Mexico is on track to exceed economic growth expectations this year
Multilateral organizations, ratings agencies and investment banks have updated their growth forecasts due to ‘repeated positive surprises’ in a market that has resisted financial volatility
The Secretary of the Treasury of Mexico, Rogelio Ramírez de la O, arrived at the meeting of finance ministers of the APEC summit that took place on Tuesday in San Francisco with good news in his briefcase. Everything seems to indicate that Mexico is on track to exceed economic growth expectations this year, to the surprise of analysts and experts.
The second economy in Latin America lifted 5.1 million people out of poverty between 2018 and 2022, the official said at the event before his counterparts from the United States, Canada, China, Japan, Korea, Australia, Indonesia, Singapore, Taiwan, Thailand and Vietnam, according to an APEC statement. The focus of his presentation was on the social assistance policies of President Andrés Manuel López Obrador.
The macroeconomic and foreign direct investment (FDI) figures also look good. Multilateral organizations, rating agencies and even investment banks have been updating their growth forecasts for Mexico, surprised by the behavior of emerging markets in general, which have resisted financial volatility and shocks in global supply chains.
The Mexican Ministry of Economy registered a historic amount of FDI worth $32.9 billion in the third quarter of the year. Of this amount, 76% represents a reinvestment of profits by companies that are already established in Mexico, so it is possible that the investment expected by nearshoring has not yet arrived. The term indicates a global trend to relocate manufacturing operations from China to countries closer to their final market.
“Repeated positive surprises justify upwardly revised forecasts for Mexico’s growth projections,” Moody’s analysts wrote in a report published on November 8. Experts raised their growth estimates for 2023 and 2024 to 3.5% and 2.3%, respectively, compared to previous estimates of 3.3% and 1.9%. Moody’s analysts said that strong economic activity has been driven in part by strong investments, the completion of unfinished projects and nearshoring. They expect Mexico’s real gross domestic product (GDP) growth in 2025 to average “a solid 2.0%-2.5% as it continues to reap benefits from nearshoring.”
The Fitch rating agency, meanwhile, has raised its own forecast for Mexico to 3.1% of GDP since September, as did the World Bank and the International Monetary Fund. According to the survey of private sector specialists published by the Bank of Mexico in October, these experts raised Mexico’s GDP growth forecast for 2023 to 3.15% from a previous estimate of 3.04%.
Uneven growth
In a second report from Moody’s, published on Tuesday, the analysis firm warns that nearshoring is having an uneven economic impact in Mexico, since the states that have benefited from the highest proportion of investment are in the northern, central and western parts of the country.
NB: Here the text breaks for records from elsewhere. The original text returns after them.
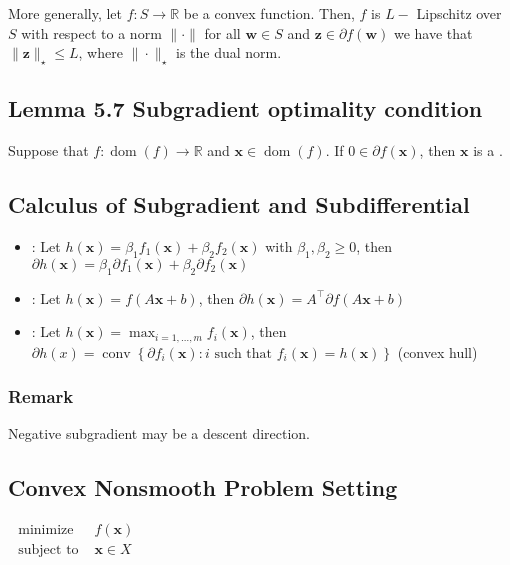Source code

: More generally, let $f: S \rightarrow \mathbb{R}$ be a convex function. Then, $f$ is $L-$ Lipschitz over $S$ with respect to a norm $\|\cdot\|$  for all $\mathbf{w} \in S$ and $\mathbf{z} \in \partial f(\mathbf{w})$ we have that $\|\mathbf{z}\|_{\star} \leq L$, where $\|\cdot\|_{\star}$ is the dual norm.




\subsection*{Lemma 5.7 Subgradient optimality condition}
Suppose that $f: \operatorname{dom}(f) \rightarrow \mathbb{R}$ and $\mathbf{x} \in \operatorname{dom}(f)$. If $0 \in \partial f(\mathbf{x})$, then $\mathbf{x}$ is a .








\subsection*{Calculus of Subgradient and Subdifferential}
\begin{itemize}[leftmargin=*]
    \item {}: Let $h(\mathbf{x})=\beta_{1} f_{1}(\mathbf{x})+\beta_{2} f_{2}(\mathbf{x})$ with $\beta_{1}, \beta_{2} \geq 0$, then 
$
\partial h(\mathbf{x})=\beta_{1} \partial f_{1}(\mathbf{x})+\beta_{2} \partial f_{2}(\mathbf{x})
$
    \item {}: Let $h(\mathbf{x})=f(A \mathbf{x}+b)$, then 
$
\partial h(\mathbf{x})=A^{\top} \partial f(A \mathbf{x}+b)
$
    \item {}: Let $h(\mathbf{x})=\max _{i=1, \ldots, m} f_{i}(\mathbf{x})$, then
$
\partial h(x)=\operatorname{conv}\left\{\partial f_{i}(\mathbf{x}): i \text { such that } f_{i}(\mathbf{x})=h(\mathbf{x})\right\}
$ (convex hull)
\end{itemize}


\subsubsection*{Remark}
Negative subgradient may  be a descent direction.





\subsection*{Convex Nonsmooth Problem Setting}
$\begin{array}{cl}\text { minimize } & f(\mathbf{x}) \\ \text { subject to } & \mathbf{x} \in X\end{array}$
This includes Mexico City, Nuevo León, Mexico state, Jalisco, Chihuahua and Coahuila.
But several states still face limitations in continuing to attract foreign direct investment, warned Moody’s. States that have traditionally received FDI have public infrastructure that allows easy access to the United States, and they have a qualified workforce, said the analysts. However, the main limitations to ensuring the future flow of foreign investment are linked to the existence of sufficient industrial parks and public investment that ensures the necessary inputs for the operation, such as water and energy.